Working with osquery Data in Snowflake
I recently told my dog, Booms, all about how you can use osquery data in Snowflake. Needless to say, he was quite impressed with all the use cases and in-depth data you can model about your fleet of laptops using osquery data in Snowflake.
Booms came to the office with me, and he even got a bit of company swag! As we spent the day working I told him all about all the work my team was doing with osquery. Anyone can see in this pic of him, he is very impressed with the speed and scale one can leverage data from osquery in Snowflake
A while ago I posted a blog about osquery, FleetDM, and Snowflake. You can find my old blog post, here We are now using this tech stack even more today, and while we have been working on many other different projects we have made progress with our osquery story. If you are unfamiliar with FleetDM, osquery or Snowflake I suggest you read the previous blog post. The basics are covered there.
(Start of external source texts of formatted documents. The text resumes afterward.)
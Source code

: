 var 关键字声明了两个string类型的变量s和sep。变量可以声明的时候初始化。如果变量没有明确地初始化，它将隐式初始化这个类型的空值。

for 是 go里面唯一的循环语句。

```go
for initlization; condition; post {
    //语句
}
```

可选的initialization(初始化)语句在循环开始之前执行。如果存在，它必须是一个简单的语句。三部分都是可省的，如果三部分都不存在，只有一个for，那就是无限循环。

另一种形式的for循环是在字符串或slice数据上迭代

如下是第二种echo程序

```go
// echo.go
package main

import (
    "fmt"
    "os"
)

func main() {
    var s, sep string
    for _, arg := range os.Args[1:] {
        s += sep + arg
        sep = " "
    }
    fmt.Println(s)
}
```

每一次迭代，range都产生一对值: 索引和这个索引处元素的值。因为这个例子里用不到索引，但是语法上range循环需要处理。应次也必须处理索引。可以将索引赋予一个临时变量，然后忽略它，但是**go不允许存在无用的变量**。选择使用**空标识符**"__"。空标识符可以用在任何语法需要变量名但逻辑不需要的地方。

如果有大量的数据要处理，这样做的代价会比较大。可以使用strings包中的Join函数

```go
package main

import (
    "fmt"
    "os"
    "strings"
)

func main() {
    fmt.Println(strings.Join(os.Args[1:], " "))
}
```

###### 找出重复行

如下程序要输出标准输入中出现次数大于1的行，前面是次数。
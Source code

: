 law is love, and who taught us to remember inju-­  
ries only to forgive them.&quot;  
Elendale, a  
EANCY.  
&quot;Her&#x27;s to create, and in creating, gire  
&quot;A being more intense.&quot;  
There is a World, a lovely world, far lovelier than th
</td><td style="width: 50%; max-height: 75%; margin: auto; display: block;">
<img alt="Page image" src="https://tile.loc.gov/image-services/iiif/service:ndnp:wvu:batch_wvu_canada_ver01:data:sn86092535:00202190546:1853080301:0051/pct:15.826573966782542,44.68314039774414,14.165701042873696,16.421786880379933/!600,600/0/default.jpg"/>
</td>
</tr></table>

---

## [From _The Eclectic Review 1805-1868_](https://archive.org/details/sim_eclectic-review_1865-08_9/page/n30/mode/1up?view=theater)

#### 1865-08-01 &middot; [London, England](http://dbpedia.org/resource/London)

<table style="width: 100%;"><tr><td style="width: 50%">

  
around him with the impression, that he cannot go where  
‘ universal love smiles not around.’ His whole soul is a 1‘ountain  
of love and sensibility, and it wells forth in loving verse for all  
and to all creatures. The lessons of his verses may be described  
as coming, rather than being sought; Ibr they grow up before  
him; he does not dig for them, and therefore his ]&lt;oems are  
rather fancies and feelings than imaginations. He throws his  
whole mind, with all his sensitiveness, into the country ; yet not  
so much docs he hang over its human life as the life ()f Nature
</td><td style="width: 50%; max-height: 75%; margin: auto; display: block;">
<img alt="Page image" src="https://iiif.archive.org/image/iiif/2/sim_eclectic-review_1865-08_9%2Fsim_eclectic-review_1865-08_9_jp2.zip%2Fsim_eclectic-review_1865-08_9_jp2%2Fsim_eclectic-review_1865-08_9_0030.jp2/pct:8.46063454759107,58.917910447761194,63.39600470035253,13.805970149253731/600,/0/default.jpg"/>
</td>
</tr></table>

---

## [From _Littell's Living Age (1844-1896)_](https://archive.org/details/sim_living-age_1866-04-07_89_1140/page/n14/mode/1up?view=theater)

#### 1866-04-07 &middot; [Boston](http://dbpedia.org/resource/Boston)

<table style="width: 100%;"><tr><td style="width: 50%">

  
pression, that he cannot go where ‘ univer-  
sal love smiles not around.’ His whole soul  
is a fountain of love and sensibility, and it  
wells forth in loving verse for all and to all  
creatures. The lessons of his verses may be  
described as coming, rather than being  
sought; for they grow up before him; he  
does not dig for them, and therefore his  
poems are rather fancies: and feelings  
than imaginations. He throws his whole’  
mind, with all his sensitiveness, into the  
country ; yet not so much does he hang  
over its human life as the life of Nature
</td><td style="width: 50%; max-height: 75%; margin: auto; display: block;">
Our setup is FleetDM managing osquery, integrated with Snowflake. Leveraging AWS cloud technologies like S3 storage, and Kinesis Firehose to stream data in near-real-time. With Snowflake’s Snow Pipe to rapidly ingest data, so we can get data as fast as we choose to.
Some Problem Statements
People may be curious as to why we want to deploy more tools to collect data, when there are things like MDM that most IT Operations shops already have. The simple answer is that osquery is just way better at collecting data, it is cross-platform, and it gives us much better control over our data pipelines. So, here are some things we are initially trying to solve:
- Proactive monitoring
- Performance monitoring
- Security and Compliance data
- Extended software gathering
- Bridging gaps in current data collection features our or tech stack
We have many more use cases, but we will continue with the above. One of the problems IT has always faced, is the ability to predict when a device is going to have problems and proactively help or fix/replace an end user device. Security will want all the sweet data that osquery can provide, you just have to inform them you are able to leverage osquery, and they will have asks.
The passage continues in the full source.